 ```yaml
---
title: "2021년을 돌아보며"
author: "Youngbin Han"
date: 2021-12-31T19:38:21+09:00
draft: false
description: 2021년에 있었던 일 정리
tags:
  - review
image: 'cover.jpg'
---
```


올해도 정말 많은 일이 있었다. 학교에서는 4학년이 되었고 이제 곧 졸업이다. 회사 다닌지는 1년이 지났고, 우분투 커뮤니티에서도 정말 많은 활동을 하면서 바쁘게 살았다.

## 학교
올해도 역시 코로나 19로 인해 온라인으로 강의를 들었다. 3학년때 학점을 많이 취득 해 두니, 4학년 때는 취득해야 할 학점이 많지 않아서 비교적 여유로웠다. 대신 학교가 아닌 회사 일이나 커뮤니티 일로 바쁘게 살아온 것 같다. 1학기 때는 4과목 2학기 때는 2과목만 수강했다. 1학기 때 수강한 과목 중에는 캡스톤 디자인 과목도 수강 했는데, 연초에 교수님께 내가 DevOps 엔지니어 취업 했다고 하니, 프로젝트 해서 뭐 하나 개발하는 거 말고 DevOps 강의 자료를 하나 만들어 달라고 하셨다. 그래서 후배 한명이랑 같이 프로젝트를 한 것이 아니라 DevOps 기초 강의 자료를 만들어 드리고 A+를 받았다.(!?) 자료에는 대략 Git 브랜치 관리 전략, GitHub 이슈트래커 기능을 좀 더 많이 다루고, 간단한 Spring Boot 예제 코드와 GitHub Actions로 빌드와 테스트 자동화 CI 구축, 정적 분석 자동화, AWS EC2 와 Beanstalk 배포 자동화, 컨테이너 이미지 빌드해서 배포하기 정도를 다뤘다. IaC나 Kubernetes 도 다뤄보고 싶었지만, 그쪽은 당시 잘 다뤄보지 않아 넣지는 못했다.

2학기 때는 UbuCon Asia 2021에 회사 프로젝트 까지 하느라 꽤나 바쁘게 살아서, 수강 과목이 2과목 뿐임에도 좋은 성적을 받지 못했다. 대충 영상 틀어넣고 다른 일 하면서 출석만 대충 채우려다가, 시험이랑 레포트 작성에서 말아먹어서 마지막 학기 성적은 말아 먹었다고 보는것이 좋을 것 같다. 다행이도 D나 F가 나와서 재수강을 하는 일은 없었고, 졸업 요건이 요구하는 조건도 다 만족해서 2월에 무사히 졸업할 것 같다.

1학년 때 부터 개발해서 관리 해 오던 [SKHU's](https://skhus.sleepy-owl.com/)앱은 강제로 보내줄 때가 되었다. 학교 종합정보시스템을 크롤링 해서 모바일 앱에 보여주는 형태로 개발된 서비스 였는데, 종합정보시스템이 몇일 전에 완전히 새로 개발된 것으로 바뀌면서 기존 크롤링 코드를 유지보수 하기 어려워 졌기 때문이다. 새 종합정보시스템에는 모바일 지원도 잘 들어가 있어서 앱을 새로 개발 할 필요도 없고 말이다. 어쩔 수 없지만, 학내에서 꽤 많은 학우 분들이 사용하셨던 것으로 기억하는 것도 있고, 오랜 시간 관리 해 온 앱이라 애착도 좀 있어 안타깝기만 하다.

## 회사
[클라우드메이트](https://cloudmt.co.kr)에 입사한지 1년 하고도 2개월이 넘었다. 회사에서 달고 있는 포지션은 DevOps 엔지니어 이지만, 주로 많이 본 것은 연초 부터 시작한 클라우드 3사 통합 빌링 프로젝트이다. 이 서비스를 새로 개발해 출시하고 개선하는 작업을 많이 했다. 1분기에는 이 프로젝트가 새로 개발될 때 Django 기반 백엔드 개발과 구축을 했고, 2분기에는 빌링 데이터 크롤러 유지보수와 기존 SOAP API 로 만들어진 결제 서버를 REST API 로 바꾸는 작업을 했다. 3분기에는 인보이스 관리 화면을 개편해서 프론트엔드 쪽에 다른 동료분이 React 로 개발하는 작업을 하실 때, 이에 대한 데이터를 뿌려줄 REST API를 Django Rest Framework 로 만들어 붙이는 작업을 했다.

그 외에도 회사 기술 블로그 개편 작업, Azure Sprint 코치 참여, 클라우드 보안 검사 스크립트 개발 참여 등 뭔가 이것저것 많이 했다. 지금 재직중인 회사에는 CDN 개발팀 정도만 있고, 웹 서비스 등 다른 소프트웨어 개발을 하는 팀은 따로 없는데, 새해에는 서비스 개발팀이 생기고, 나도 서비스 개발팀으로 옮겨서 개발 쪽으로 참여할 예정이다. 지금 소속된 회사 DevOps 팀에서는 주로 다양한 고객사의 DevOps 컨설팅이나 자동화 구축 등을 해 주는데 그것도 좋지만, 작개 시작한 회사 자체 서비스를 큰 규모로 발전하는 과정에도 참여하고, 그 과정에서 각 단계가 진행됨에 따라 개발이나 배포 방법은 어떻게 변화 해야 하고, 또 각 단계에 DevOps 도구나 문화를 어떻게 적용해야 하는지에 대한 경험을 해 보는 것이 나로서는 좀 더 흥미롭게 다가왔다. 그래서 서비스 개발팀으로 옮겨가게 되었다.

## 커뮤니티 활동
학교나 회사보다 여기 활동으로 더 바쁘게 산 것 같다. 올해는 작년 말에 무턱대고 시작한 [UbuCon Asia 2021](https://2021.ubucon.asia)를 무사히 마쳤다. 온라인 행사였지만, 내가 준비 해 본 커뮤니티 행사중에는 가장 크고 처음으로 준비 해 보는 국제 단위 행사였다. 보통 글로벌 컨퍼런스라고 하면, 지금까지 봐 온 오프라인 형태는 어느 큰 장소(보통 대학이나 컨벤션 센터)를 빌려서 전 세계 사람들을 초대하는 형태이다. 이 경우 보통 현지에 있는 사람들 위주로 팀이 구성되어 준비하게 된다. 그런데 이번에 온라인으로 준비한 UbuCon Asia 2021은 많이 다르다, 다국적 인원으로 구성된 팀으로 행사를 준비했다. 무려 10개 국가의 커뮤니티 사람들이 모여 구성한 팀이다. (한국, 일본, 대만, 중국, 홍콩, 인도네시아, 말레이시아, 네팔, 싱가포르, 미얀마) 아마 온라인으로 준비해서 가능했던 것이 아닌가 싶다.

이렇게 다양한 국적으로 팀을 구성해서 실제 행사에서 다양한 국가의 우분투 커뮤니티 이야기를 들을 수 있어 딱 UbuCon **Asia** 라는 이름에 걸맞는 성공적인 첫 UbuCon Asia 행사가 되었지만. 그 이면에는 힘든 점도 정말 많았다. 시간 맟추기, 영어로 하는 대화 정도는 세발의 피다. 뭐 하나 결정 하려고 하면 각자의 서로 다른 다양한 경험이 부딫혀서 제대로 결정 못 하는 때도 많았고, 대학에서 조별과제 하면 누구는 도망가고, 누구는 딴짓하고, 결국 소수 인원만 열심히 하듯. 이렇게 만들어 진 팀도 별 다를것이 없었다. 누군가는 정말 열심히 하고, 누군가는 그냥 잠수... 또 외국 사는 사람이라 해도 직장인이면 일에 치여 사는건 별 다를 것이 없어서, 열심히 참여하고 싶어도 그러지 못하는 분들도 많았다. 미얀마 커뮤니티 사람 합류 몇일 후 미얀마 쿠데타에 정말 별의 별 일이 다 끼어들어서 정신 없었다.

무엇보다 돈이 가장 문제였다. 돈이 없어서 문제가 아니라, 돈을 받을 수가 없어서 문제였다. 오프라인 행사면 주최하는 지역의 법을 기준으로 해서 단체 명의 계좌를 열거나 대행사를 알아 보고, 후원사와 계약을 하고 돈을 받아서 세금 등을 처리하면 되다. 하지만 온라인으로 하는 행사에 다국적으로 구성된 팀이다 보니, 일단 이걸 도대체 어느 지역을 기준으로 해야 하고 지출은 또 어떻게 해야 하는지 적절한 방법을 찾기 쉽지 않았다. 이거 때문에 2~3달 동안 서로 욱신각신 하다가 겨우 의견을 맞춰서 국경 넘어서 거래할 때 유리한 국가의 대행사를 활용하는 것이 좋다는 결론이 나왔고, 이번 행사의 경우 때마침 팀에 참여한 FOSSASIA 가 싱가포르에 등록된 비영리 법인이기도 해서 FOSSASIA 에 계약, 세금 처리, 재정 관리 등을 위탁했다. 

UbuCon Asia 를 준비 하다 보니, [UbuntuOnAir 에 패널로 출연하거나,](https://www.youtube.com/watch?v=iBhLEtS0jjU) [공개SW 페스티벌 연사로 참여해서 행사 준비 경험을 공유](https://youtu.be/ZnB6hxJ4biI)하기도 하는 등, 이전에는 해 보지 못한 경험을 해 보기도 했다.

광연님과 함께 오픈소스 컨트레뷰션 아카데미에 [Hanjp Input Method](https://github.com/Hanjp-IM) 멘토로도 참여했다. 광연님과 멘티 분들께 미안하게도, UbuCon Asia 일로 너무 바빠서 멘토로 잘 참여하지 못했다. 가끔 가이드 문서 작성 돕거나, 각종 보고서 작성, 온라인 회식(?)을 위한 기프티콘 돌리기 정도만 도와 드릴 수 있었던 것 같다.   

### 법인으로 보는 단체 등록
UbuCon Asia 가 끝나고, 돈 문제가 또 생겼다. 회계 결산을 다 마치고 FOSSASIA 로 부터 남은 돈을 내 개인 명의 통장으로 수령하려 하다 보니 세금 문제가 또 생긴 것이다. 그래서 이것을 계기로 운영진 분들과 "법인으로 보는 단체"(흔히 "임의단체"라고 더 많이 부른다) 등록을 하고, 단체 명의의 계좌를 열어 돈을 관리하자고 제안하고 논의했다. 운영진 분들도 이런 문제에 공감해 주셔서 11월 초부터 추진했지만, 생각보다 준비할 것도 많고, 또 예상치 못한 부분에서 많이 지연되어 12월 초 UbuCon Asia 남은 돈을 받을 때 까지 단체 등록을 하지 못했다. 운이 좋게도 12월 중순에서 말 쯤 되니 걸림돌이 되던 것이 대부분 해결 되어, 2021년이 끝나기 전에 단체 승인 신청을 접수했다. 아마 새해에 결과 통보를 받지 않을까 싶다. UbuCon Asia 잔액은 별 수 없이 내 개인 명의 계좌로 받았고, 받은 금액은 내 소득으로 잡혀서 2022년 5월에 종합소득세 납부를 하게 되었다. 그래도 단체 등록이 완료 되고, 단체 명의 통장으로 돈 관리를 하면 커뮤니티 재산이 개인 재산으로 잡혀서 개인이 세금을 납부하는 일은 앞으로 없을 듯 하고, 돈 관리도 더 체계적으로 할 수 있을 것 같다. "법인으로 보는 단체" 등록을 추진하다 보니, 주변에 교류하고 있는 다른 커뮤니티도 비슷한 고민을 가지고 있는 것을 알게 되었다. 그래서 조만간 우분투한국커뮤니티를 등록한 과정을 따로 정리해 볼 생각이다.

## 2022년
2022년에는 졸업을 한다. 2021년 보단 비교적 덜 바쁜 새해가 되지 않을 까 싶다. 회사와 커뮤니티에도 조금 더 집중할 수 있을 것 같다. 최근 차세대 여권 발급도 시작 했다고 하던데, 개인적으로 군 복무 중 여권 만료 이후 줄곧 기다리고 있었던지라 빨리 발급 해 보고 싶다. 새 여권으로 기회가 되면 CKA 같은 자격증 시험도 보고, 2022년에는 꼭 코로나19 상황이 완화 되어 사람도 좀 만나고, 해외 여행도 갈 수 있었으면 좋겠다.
-*-*-
• EXERCISE AIM:
Return only the count of lines in the records that hold the word "DevOps".

• EXERCISE SOLUTION:
3